━━ Data to process ━━
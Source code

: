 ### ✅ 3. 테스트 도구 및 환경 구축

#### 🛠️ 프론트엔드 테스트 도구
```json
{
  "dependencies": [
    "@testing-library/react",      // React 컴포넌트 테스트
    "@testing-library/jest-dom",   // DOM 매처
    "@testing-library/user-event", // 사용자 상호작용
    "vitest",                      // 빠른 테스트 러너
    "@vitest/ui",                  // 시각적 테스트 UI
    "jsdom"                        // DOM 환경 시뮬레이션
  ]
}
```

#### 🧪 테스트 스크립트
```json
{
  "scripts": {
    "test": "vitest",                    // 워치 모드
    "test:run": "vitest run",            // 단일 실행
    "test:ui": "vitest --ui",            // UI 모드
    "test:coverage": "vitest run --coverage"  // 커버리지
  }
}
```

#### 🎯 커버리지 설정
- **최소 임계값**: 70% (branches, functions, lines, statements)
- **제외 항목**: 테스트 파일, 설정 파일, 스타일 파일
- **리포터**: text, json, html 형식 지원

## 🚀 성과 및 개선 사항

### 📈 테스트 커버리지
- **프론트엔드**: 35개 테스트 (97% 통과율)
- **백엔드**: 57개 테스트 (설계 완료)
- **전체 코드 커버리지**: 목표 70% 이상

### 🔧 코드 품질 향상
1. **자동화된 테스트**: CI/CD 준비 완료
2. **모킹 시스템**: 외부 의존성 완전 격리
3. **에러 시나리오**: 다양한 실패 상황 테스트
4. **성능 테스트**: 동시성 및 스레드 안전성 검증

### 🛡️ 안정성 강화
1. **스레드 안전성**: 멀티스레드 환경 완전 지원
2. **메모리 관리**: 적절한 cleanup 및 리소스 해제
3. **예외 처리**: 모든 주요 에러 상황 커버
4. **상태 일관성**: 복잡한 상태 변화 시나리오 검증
━━━
━━ Data to process ━━
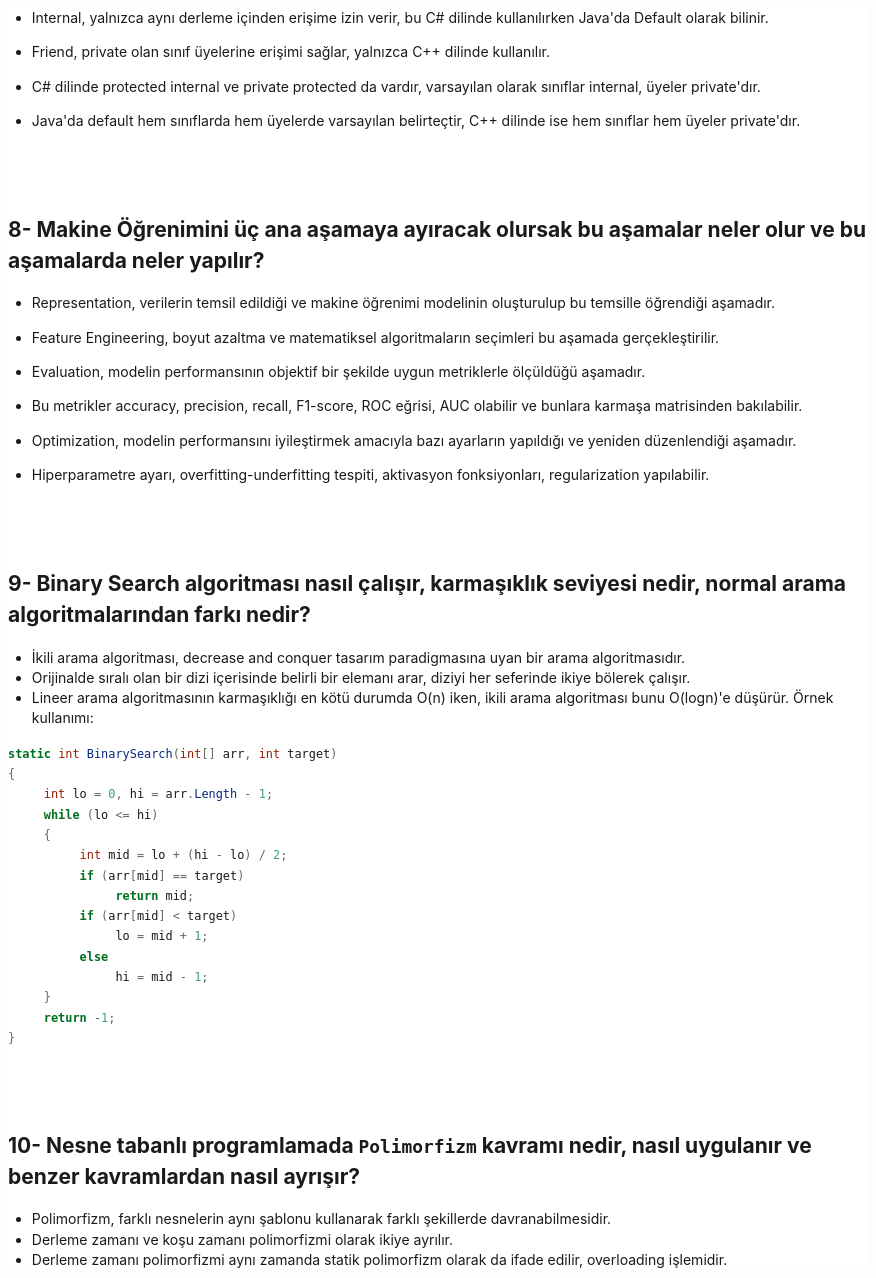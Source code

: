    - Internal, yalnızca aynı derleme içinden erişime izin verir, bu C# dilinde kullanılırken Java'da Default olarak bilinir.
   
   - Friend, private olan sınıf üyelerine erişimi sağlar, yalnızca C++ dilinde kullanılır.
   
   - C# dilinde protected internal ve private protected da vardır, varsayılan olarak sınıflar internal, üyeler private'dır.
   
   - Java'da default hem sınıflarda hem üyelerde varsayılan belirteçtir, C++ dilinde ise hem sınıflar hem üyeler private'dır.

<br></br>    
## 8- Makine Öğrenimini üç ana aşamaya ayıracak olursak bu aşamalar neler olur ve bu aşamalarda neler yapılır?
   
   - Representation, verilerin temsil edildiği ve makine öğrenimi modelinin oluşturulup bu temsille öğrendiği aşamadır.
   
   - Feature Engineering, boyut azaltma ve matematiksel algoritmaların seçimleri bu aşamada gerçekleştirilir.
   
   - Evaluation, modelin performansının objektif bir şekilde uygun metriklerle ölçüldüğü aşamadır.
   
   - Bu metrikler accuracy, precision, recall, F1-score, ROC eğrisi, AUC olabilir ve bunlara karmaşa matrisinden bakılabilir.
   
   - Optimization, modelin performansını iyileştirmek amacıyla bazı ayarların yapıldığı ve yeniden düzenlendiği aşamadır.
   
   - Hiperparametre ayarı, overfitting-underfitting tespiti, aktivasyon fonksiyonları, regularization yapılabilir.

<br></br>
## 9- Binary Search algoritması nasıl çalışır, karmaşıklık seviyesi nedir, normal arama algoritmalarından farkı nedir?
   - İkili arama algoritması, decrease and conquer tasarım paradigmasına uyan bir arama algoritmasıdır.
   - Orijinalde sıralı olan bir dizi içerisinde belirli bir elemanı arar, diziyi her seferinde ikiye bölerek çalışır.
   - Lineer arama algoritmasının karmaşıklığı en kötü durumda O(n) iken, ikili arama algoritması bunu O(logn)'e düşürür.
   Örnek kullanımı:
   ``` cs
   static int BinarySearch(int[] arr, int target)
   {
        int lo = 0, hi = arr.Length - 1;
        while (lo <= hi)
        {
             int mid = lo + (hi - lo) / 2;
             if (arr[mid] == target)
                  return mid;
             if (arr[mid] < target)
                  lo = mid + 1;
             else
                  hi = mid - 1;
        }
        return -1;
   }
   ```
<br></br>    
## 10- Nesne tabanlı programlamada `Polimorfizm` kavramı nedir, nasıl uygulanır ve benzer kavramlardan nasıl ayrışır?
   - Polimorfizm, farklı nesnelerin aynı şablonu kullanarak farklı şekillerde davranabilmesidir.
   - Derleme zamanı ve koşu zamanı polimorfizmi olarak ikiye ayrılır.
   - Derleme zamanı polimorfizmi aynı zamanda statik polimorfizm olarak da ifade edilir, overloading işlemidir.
━━━
> [What you have to do]: Look over the material and return every line where the word "sınıflar" is found.

> [Exercise solution]:
   - C# dilinde protected internal ve private protected da vardır, varsayılan olarak sınıflar internal, üyeler private'dır.
   - Java'da default hem sınıflarda hem üyelerde varsayılan belirteçtir, C++ dilinde ise hem sınıflar hem üyeler private'dır.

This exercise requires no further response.